Semaphores have two operations:

P() To acquire the semaphore (you seem to call this sem_wait)
V() To release the semaphore (you seem to call this sem_post)

Semaphores also have an integer associated to them, which is the number of concurrent threads allowed to pass P() without blocking. Other calls to P() will block until V() is called to free up spots.

That is the classic definition of a semaphore.

Edit: Semaphores do not make any guarantee of order. They don't have to actually use a queue or other FIFO structure. When only one thread is allowed at a time, when it calls V(), another (possibly random) thread will then return from its P() call and continue.

Solution 2

The next thread to unblock on it's sem_wait() will be whatever thread the OS decides is the next one to context switch into.

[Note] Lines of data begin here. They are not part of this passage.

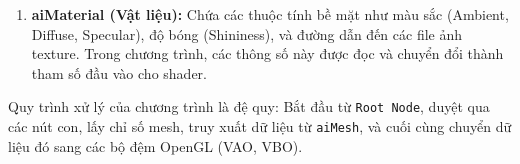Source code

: \begin{enumerate}
	\item \textbf{aiMaterial (Vật liệu):}
	Chứa các thuộc tính bề mặt như màu sắc (Ambient, Diffuse, Specular), độ bóng (Shininess), và đường dẫn đến các file ảnh texture. Trong chương trình, các thông số này được đọc và chuyển đổi thành tham số đầu vào cho shader.
\end{enumerate}

Quy trình xử lý của chương trình là đệ quy: Bắt đầu từ \texttt{Root Node}, duyệt qua các nút con, lấy chỉ số mesh, truy xuất dữ liệu từ \texttt{aiMesh}, và cuối cùng chuyển dữ liệu đó sang các bộ đệm OpenGL (VAO, VBO).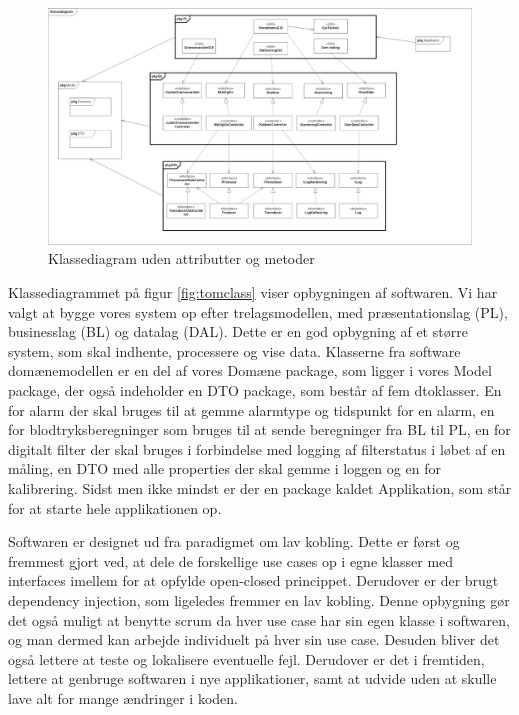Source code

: \begin{figure}[h!]
	\centering
	\includegraphics[width=1\linewidth]{Arkitektur_og_design/Softwarearkitektur/tomclass}
	\caption{Klassediagram uden attributter og metoder}
	\label{fig:tomclass}
\end{figure}

Klassediagrammet på figur \vref{fig:tomclass} viser opbygningen af softwaren. Vi har valgt at bygge vores system op efter trelagsmodellen, med præsentationslag (PL), businesslag (BL) og datalag (DAL). Dette er en god opbygning af et større system, som skal indhente, processere og vise data. Klasserne fra software domænemodellen er en del af vores Domæne package, som ligger i vores Model package, der også indeholder en DTO package, som består af fem dtoklasser. En for alarm der skal bruges til at gemme alarmtype og tidspunkt for en alarm, en for blodtryksberegninger som bruges til at sende beregninger fra BL til PL, en for digitalt filter der skal bruges i forbindelse med logging af filterstatus i løbet af en måling, en DTO med alle properties der skal gemme i loggen og en for kalibrering. Sidst men ikke mindst er der en package kaldet Applikation, som står for at starte hele applikationen op. 

Softwaren er designet ud fra paradigmet om lav kobling. Dette er først og fremmest gjort ved, at dele de forskellige use cases op i egne klasser med interfaces imellem for at opfylde open-closed princippet. Derudover er der brugt dependency injection, som ligeledes fremmer en lav kobling. Denne opbygning gør det også muligt at benytte scrum  da hver use case har sin egen klasse i softwaren, og man dermed kan arbejde individuelt på hver sin use case. Desuden bliver det også lettere at teste og lokalisere eventuelle fejl. Derudover er det i fremtiden, lettere at genbruge softwaren i nye applikationer, samt at udvide uden at skulle lave alt for mange ændringer i koden. 

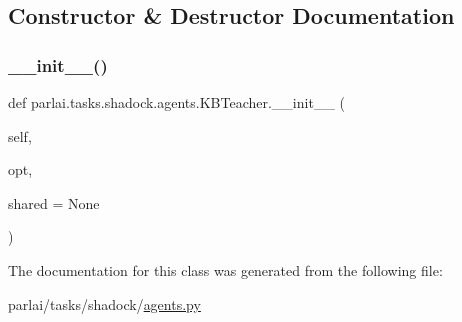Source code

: \subsection{Constructor \& Destructor Documentation}
\mbox{\label{classparlai_1_1tasks_1_1shadock_1_1agents_1_1KBTeacher_a4d1a61f6ca5d3aeea18b629573ea382e}} 
\subsubsection{\texorpdfstring{\+\_\+\+\_\+init\+\_\+\+\_\+()}{\_\_init\_\_()}}
{\footnotesize\ttfamily def parlai.\+tasks.\+shadock.\+agents.\+K\+B\+Teacher.\+\_\+\+\_\+init\+\_\+\+\_\+ (\begin{DoxyParamCaption}\item[{}]{self,  }\item[{}]{opt,  }\item[{}]{shared = {\ttfamily None} }\end{DoxyParamCaption})}



The documentation for this class was generated from the following file\+:\begin{DoxyCompactItemize}
\item 
parlai/tasks/shadock/\hyperlink{parlai_2tasks_2shadock_2agents_8py}{agents.\+py}\end{DoxyCompactItemize}
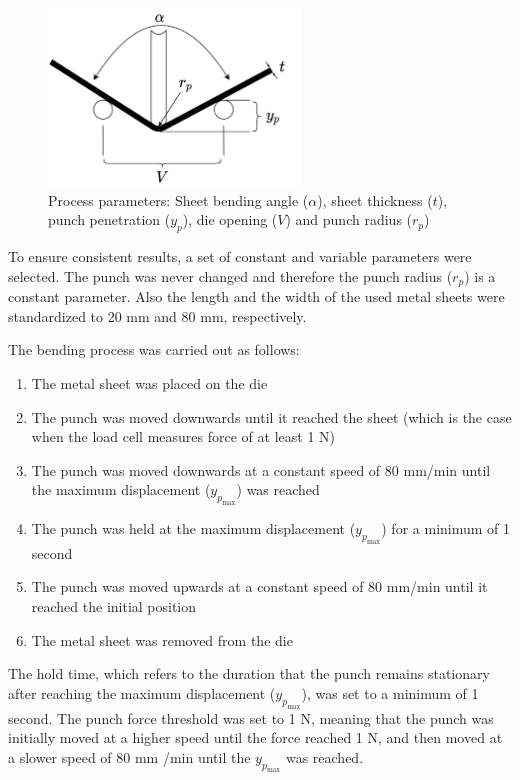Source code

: \begin{figure}[h]
    \begin{tcolorbox}[arc=0pt,boxrule=0.5pt]
        \centering
        \includegraphics[trim=left botm right top, width=0.6\textwidth,
            clip]{chap4/images/process_parameters}
    \end{tcolorbox}
    \caption{Process parameters: Sheet bending angle ($\alpha$), sheet
    thickness ($t$), punch
    penetration ($y_p$), die opening ($V$) and punch radius ($r_p$)}
    \label{fig:process_parameters}
\end{figure}

To ensure consistent results, a set of constant and variable parameters were selected.
The punch was never changed and therefore the punch radius ($r_p$) is a constant parameter.
Also the length and the width of the used metal sheets were standardized to 20 mm and 80 mm, respectively.

The bending process was carried out as follows:
\begin{enumerate}
    \item The metal sheet was placed on the die
    \item The punch was moved downwards until it reached the sheet (which is the case when the load cell measures
    force of at least 1 N)
    \item The punch was moved downwards at a constant speed of 80 mm/min until the maximum displacement ($y_p_{\max}$)
    was reached
    \item The punch was held at the maximum displacement ($y_p_{\max}$) for a minimum of 1 second
    \item The punch was moved upwards at a constant speed of 80 mm/min until it reached the initial position
    \item The metal sheet was removed from the die
\end{enumerate}

The hold time, which refers to the duration that the punch remains stationary
after reaching the maximum displacement ($y_p_{\max}$), was set to a minimum of 1 second.
The punch force threshold was set to 1 N, meaning that the punch was initially moved at
a higher speed until the force reached 1 N, and then moved at a slower speed of 80 mm
/min until the $y_p_{\max}$ was reached.

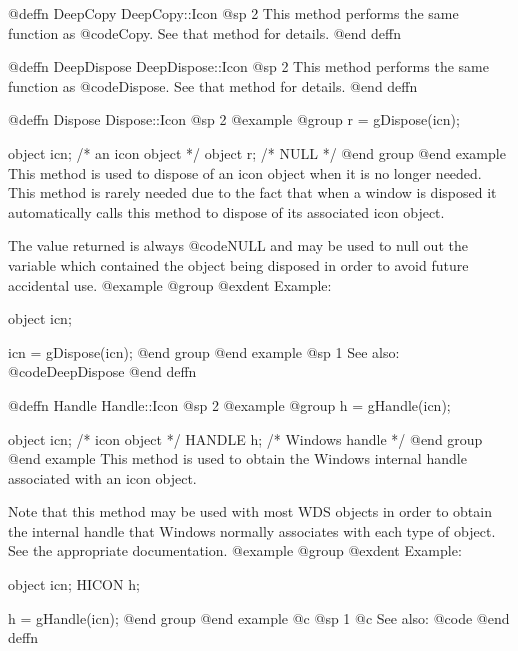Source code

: @deffn {DeepCopy} DeepCopy::Icon
@sp 2
This method performs the same function as @code{Copy}.  See that
method for details.
@end deffn










@deffn {DeepDispose} DeepDispose::Icon
@sp 2
This method performs the same function as @code{Dispose}.  See that
method for details.
@end deffn







@deffn {Dispose} Dispose::Icon
@sp 2
@example
@group
r = gDispose(icn);

object  icn;   /*  an icon object  */
object  r;     /*  NULL            */
@end group
@end example
This method is used to dispose of an icon object when it is no longer
needed.  This method is rarely needed due to the fact that when a window
is disposed it automatically calls this method to dispose of its
associated icon object.

The value returned is always @code{NULL} and may be used to null out
the variable which contained the object being disposed in order to
avoid future accidental use.
@example
@group
@exdent Example:

object  icn;

icn = gDispose(icn);
@end group
@end example
@sp 1
See also:  @code{DeepDispose}
@end deffn










@deffn {Handle} Handle::Icon
@sp 2
@example
@group
h = gHandle(icn);

object  icn;    /*  icon object     */
HANDLE  h;      /*  Windows handle  */
@end group
@end example
This method is used to obtain the Windows internal handle associated with
an icon object.  

Note that this method may be used with most WDS objects in order to obtain
the internal handle that Windows normally associates with each type of object.
See the appropriate documentation.
@example
@group
@exdent Example:

object  icn;
HICON   h;

h = gHandle(icn);
@end group
@end example
@c @sp 1
@c See also:  @code{}
@end deffn









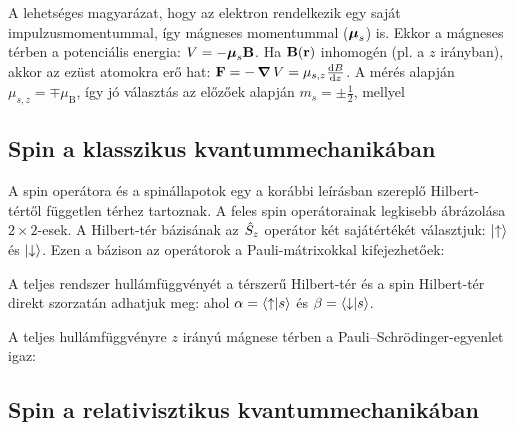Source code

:    A lehetséges magyarázat, hogy az elektron rendelkezik egy saját impulzusmomentummal, így mágneses momentummal ($\boldsymbol{\mu}_s$) is. Ekkor a mágneses térben a potenciális energia: $V=-\boldsymbol{\mu}_s \mathbf{B}$. Ha $\mathbf{B}(\mathbf{r})$ inhomogén (pl. a $z$ irányban), akkor az ezüst atomokra erő hat: $\mathbf{F}=-\mathop{\boldsymbol{\nabla}}\nolimits{V}=\mu_{s,z}\frac{\mathrm{d} B}{\mathrm{d} z}$. A mérés alapján $\mu_{s,z}=\mp\mu_\text{B}$, így jó választás az előzőek alapján $m_s=\pm\frac{1}{2}$, mellyel
   
  \subsection{Spin a klasszikus kvantummechanikában}
   
   A spin operátora és a spinállapotok egy a korábbi leírásban szereplő Hilbert-tértől független térhez tartoznak. A feles spin operátorainak legkisebb ábrázolása $2\times2$-esek. A Hilbert-tér bázisának az $\hat{S}_z$ operátor két sajátértékét választjuk: $\lvert\uparrow\rangle$ és $\lvert\downarrow\rangle$.  Ezen a bázison az operátorok a Pauli-mátrixokkal kifejezhetőek: 
   
   A teljes rendszer hullámfüggvényét a térszerű Hilbert-tér és a spin Hilbert-tér direkt szorzatán adhatjuk meg: 
   ahol $\alpha=\langle\uparrow\rvert s\rangle$ és $\beta=\langle\downarrow\rvert s\rangle$.
   
   A teljes hullámfüggvényre $z$ irányú mágnese térben a Pauli--Schrödinger-egyenlet igaz:
   
  \subsection{Spin a relativisztikus kvantummechanikában}
   
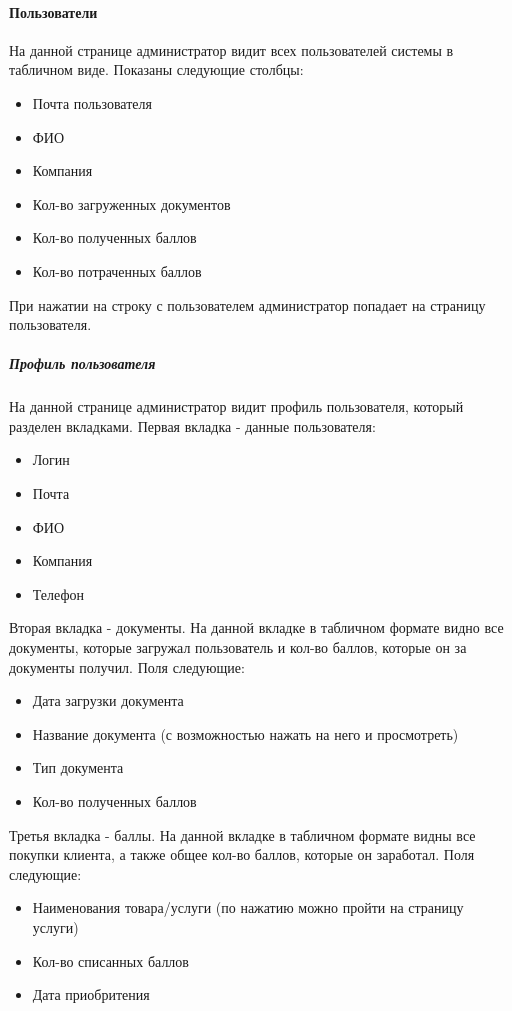 \documentclass[DIV=calc, paper=a4, fontsize=11pt]{scrartcl} %
\begin{document}
\paragraph{Пользователи}
На данной странице администратор видит всех пользователей системы в табличном виде. Показаны следующие столбцы:

\begin{itemize}
	\item Почта пользователя
	\item ФИО
	\item Компания
	\item Кол-во загруженных документов
	\item Кол-во полученных баллов
	\item Кол-во потраченных баллов
\end{itemize}

При нажатии на строку с пользователем администратор попадает на страницу пользователя.

\subparagraph{Профиль пользователя}
На данной странице администратор видит профиль пользователя, который разделен вкладками. Первая вкладка - данные пользователя:

\begin{itemize}
	\item Логин
	\item Почта
	\item ФИО
	\item Компания
	\item Телефон
\end{itemize}

Вторая вкладка - документы. На данной вкладке в табличном формате видно все документы, которые загружал пользователь и кол-во баллов, которые он за документы получил. Поля следующие:

\begin{itemize}
	\item Дата загрузки документа
	\item Название документа (с возможностью нажать на него и просмотреть)
	\item Тип документа
	\item Кол-во полученных баллов
\end{itemize}

Третья вкладка - баллы. На данной вкладке в табличном формате видны все покупки клиента, а также общее кол-во баллов, которые он заработал. Поля следующие:

\begin{itemize}
	\item Наименования товара/услуги (по нажатию можно пройти на страницу услуги)
	\item Кол-во списанных баллов
	\item Дата приобритения
\end{itemize}
\end{document}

Nobody makes any guarantee of ordering; it depends on your OS's scheduling strategy. It might be the thread that has been off the CPU for the longest, or the one that has been assigned the highest "priority", or the one that has historically had certain resource-usage statistics, or whatever.

Most likely, your current thread (the one that called sem_post()) will continue running for a while, until it either starts waiting for user input, blocks on another semaphore, or runs out of its os-allotted time slice. Then, the OS will switch in some totally unrelated process to run for a fraction of a second (probably Firefox or something), then go off and handle some network traffic, get itself a cup of tea, and, finally, when it gets around to it, pick whichever of your other threads it feels like, based on something like whether it feels based on past history that the particular thread is more CPU or I/O-bound.

In many OSes, priority is given to I/O-bound processes that haven't been around for very long. The theory is that new processes might be short-lived (if it's been around for five hours already, odds are it won't be finishing up in the next 1ms) so we might as well get them over with. I/O-bound processes are likely to continue to be I/O-bound, which means that chances are they are going to switch off the CPU shortly while waiting for other resources. Basically, the OS wants to find the process that it's going to be able to be done with ASAP, so it can get back to sipping its tea and running your malware.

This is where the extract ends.